» **Task to complete**
Only the lines from the start of the data to the line containing "21-23岁： ISO9000质量管理体系认证工作；偶尔切图做网页", both included, should be output, exactly and without pictures.

------------

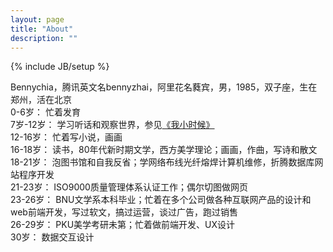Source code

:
 ```yaml
---
layout: page
title: "About"
description: ""
---
```

{% include JB/setup %}

Bennychia，腾讯英文名bennyzhai，阿里花名蕤宾，男，1985，双子座，生在郑州，活在北京  
0-6岁： 忙着发育  
7岁-12岁： 学习听话和观察世界，参见<a href="./article/2008/10/10/我小时候">《我小时候》</a>  
12-16岁： 忙着写小说，画画  
16-18岁： 读书，80年代新时期文学，西方美学理论；画画，作曲，写诗和散文  
18-21岁： 泡图书馆和自我反省；学网络布线光纤熔焊计算机维修，折腾数据库网站程序开发  
21-23岁： ISO9000质量管理体系认证工作；偶尔切图做网页  
23-26岁： BNU文学系本科毕业；忙着在多个公司做各种互联网产品的设计和web前端开发，写过软文，搞过运营，谈过广告，跑过销售  
26-29岁： PKU美学考研未第；忙着做前端开发、UX设计  
30岁： 数据交互设计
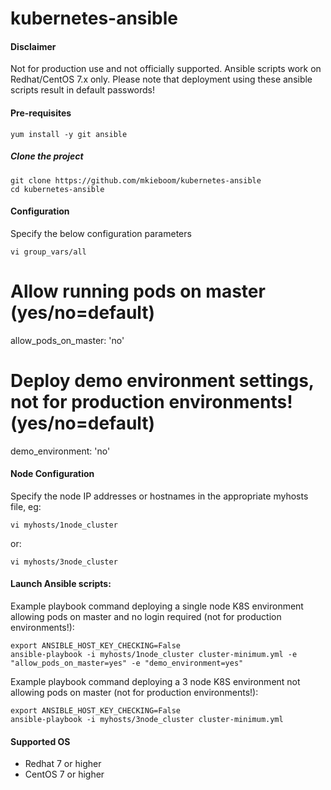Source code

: # kubernetes-ansible

#### Disclaimer
Not for production use and not officially supported.
Ansible scripts work on Redhat/CentOS 7.x only.
Please note that deployment using these ansible scripts result in default passwords!

#### Pre-requisites
```
yum install -y git ansible
```

##### Clone the project
```
git clone https://github.com/mkieboom/kubernetes-ansible
cd kubernetes-ansible
```

#### Configuration
Specify the below configuration parameters
```
vi group_vars/all
```

# Allow running pods on master (yes/no=default)
allow_pods_on_master: 'no'

# Deploy demo environment settings, not for production environments! (yes/no=default)
demo_environment: 'no'

#### Node Configuration
Specify the node IP addresses or hostnames in the appropriate myhosts file, eg:
```
vi myhosts/1node_cluster
```
or:
```
vi myhosts/3node_cluster
```


#### Launch Ansible scripts:
Example playbook command deploying a single node K8S environment allowing pods on master and no login required (not for production environments!):
```
export ANSIBLE_HOST_KEY_CHECKING=False
ansible-playbook -i myhosts/1node_cluster cluster-minimum.yml -e "allow_pods_on_master=yes" -e "demo_environment=yes"
```
Example playbook command deploying a 3 node K8S environment not allowing pods on master (not for production environments!):
```
export ANSIBLE_HOST_KEY_CHECKING=False
ansible-playbook -i myhosts/3node_cluster cluster-minimum.yml
```

#### Supported OS

* Redhat 7 or higher
* CentOS 7 or higher
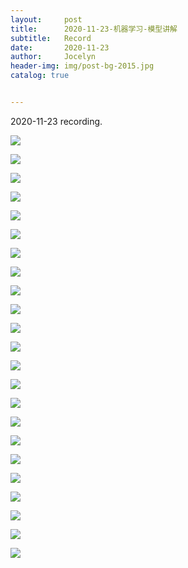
 ```yaml
---
layout:     post
title:      2020-11-23-机器学习-模型讲解
subtitle:   Record
date:       2020-11-23
author:     Jocelyn
header-img: img/post-bg-2015.jpg
catalog: true


---
```


2020-11-23 recording.

![](https://tva1.sinaimg.cn/large/008eGmZEly1goad5t0mdpj30u012tamx.jpg)

![](https://tva1.sinaimg.cn/large/008eGmZEly1goadaghbqvj30u012tn78.jpg)

![](https://tva1.sinaimg.cn/large/008eGmZEly1goad5rzovsj30u012t7k8.jpg)

![](https://tva1.sinaimg.cn/large/008eGmZEly1goad5rc90rj30u012tdr8.jpg)

![](https://tva1.sinaimg.cn/large/008eGmZEly1goad5qq7kaj30u012t4dv.jpg)

![](https://tva1.sinaimg.cn/large/008eGmZEly1goad5q02y7j30u012t7k1.jpg)

![](https://tva1.sinaimg.cn/large/008eGmZEly1goad5p5opnj30u012tnb6.jpg)

![](https://tva1.sinaimg.cn/large/008eGmZEly1goad7fgurnj30u012tqjf.jpg)

![](https://tva1.sinaimg.cn/large/008eGmZEly1goad7eoou4j30u012th20.jpg)

![](https://tva1.sinaimg.cn/large/008eGmZEly1goad7dxhc1j30u012twxp.jpg)

![](https://tva1.sinaimg.cn/large/008eGmZEly1goad7d8s32j30u012tk3u.jpg)

![](https://tva1.sinaimg.cn/large/008eGmZEly1goad7c5cevj30u012tao6.jpg)

![](https://tva1.sinaimg.cn/large/008eGmZEly1goad7bg1vhj30u012ttr5.jpg)

![](https://tva1.sinaimg.cn/large/008eGmZEly1goad7a41ccj30u012taqq.jpg)

![](https://tva1.sinaimg.cn/large/008eGmZEly1goad78z60tj30u012t7jf.jpg)

![](https://tva1.sinaimg.cn/large/008eGmZEly1goad7807xbj30u012th2b.jpg)

![](https://tva1.sinaimg.cn/large/008eGmZEly1goaded8niyj30u012t1dl.jpg)

![](https://tva1.sinaimg.cn/large/008eGmZEly1goadec0jaoj30u012ttmx.jpg)

![](https://tva1.sinaimg.cn/large/008eGmZEly1goadeauyw9j30u012tnae.jpg)

![](https://tva1.sinaimg.cn/large/008eGmZEly1goade9jkeaj30u012th0a.jpg)

![](https://tva1.sinaimg.cn/large/008eGmZEly1goade7siw5j30u012tdts.jpg)

![](https://tva1.sinaimg.cn/large/008eGmZEly1goade62dp4j30u012tk2a.jpg)

![](https://tva1.sinaimg.cn/large/008eGmZEly1goade4f2x7j30u012tn9x.jpg)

------------

» **Exercise answer**
Source code

:
 ```yaml
---
layout: page
title: "About"
description: ""
---
```

{% include JB/setup %}

Bennychia，腾讯英文名bennyzhai，阿里花名蕤宾，男，1985，双子座，生在郑州，活在北京  
0-6岁： 忙着发育  
7岁-12岁： 学习听话和观察世界，参见<a href="./article/2008/10/10/我小时候">《我小时候》</a>  
12-16岁： 忙着写小说，画画  
16-18岁： 读书，80年代新时期文学，西方美学理论；画画，作曲，写诗和散文  
18-21岁： 泡图书馆和自我反省；学网络布线光纤熔焊计算机维修，折腾数据库网站程序开发  
21-23岁： ISO9000质量管理体系认证工作；偶尔切图做网页  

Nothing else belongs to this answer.